> [PROBLEM STATEMENT]:
From the line that contains "Next, populate the" down to the last line of the data below, transcribe every line exactly.

> [DATASET EXTRACT]:
◇ ◇ ◇ ◇ ◇

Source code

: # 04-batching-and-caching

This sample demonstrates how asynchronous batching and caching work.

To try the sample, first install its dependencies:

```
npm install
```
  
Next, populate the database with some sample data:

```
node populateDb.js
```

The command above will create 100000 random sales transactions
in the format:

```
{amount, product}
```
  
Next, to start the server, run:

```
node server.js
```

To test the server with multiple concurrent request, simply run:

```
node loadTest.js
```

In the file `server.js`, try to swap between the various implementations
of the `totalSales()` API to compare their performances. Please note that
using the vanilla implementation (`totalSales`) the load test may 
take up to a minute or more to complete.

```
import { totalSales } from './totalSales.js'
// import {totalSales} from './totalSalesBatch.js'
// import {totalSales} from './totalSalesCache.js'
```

◇ ◇ ◇ ◇ ◇

> [TASK ANSWER]:
Next, populate the database with some sample data:

```
node populateDb.js
```

The command above will create 100000 random sales transactions
in the format:

```
{amount, product}
```
  
Next, to start the server, run:

```
node server.js
```

To test the server with multiple concurrent request, simply run:

```
node loadTest.js
```

In the file `server.js`, try to swap between the various implementations
of the `totalSales()` API to compare their performances. Please note that
using the vanilla implementation (`totalSales`) the load test may 
take up to a minute or more to complete.

```
import { totalSales } from './totalSales.js'
// import {totalSales} from './totalSalesBatch.js'
// import {totalSales} from './totalSalesCache.js'
```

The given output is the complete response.